So, Water shortage is a global problem. It is really an alarming situation for all of us. The crisis is intensifying day by day due to mismanagement of three sources of water i.e. groundwater, river-canal water and rainwater. In India, the right to access to water of the citizens enshrined under Article 21 of the Constitution of India are being robbed by the Union Government through the agenda of centralization.

Employees and officials in the administration should pay attention to the issues of the locals. They must not forget that they are appointed to redress the grievance of not getting access to clean drinking water.

These above-mentioned incidents of showing protest by modes of blocking of roads and highways, shutting down the schools and industries, damaging public properties, constraining the agricultural activities etc. in lieu of demand of basic water supply is definitely going to impact the Indian Economy in the long run.
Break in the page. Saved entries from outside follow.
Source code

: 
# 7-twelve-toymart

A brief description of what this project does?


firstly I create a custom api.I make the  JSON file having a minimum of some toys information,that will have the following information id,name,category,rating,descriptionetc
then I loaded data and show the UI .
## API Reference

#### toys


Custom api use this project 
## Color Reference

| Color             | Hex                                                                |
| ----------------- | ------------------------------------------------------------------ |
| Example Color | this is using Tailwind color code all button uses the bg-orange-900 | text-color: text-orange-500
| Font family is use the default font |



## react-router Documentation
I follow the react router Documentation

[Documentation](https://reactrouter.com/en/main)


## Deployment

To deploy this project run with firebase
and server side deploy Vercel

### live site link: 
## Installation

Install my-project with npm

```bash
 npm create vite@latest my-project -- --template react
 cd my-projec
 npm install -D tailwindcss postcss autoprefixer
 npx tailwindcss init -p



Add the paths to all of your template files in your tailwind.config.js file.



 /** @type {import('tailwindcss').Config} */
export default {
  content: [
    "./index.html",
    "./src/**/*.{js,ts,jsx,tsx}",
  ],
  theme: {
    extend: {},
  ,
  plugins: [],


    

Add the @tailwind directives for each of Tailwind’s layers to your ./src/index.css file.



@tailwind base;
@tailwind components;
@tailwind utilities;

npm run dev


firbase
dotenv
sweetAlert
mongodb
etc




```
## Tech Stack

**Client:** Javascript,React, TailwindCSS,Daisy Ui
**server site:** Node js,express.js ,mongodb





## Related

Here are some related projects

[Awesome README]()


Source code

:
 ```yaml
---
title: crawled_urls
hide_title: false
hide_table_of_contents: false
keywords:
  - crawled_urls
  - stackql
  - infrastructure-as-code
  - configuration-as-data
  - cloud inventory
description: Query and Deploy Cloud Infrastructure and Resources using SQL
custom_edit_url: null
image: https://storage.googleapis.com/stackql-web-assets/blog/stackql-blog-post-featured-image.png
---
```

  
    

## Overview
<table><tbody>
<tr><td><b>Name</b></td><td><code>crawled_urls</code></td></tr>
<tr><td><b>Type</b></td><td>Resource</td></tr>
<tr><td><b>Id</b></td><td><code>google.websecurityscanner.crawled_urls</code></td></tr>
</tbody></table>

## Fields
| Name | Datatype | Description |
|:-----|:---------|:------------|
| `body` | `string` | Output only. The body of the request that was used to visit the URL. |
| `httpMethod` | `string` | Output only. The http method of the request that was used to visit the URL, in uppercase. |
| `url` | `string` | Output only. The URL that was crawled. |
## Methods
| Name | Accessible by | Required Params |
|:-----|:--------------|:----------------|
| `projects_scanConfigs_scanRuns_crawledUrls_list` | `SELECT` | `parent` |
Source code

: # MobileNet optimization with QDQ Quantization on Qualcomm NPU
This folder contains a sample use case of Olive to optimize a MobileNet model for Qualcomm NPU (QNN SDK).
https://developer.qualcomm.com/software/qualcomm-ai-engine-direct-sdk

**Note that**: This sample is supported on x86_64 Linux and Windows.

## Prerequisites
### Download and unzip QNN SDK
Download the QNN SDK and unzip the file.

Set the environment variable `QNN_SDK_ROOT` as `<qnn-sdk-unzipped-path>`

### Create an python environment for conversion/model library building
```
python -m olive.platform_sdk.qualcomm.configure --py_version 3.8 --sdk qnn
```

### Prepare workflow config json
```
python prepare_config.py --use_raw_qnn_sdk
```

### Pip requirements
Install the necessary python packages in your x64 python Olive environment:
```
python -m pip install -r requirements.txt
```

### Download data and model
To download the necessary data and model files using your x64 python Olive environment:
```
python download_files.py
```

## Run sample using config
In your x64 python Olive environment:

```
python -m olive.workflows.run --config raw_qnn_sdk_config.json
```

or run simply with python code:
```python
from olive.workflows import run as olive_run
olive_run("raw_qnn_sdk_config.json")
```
The only possible solution visible to the issue is that the strict laws regulating water management system should be brought by the state legislatures fixing the accountability of district board and appointed officers for the same.

Thus, each and every state government need to act sensitively on matters of protest for adequate supply of water for drinking and sanitation purposes by all but especially by the children and tillers of the soil. We know that the country’s economy will work only when we will ensure the attendance of our school children in schools and by ensuring the protection of farmer’s right to carry the nation forward with their kingly might by tilling the soil. If both are not provided with the basic facilities, it would turn the clock backwards in terms of development of our nation.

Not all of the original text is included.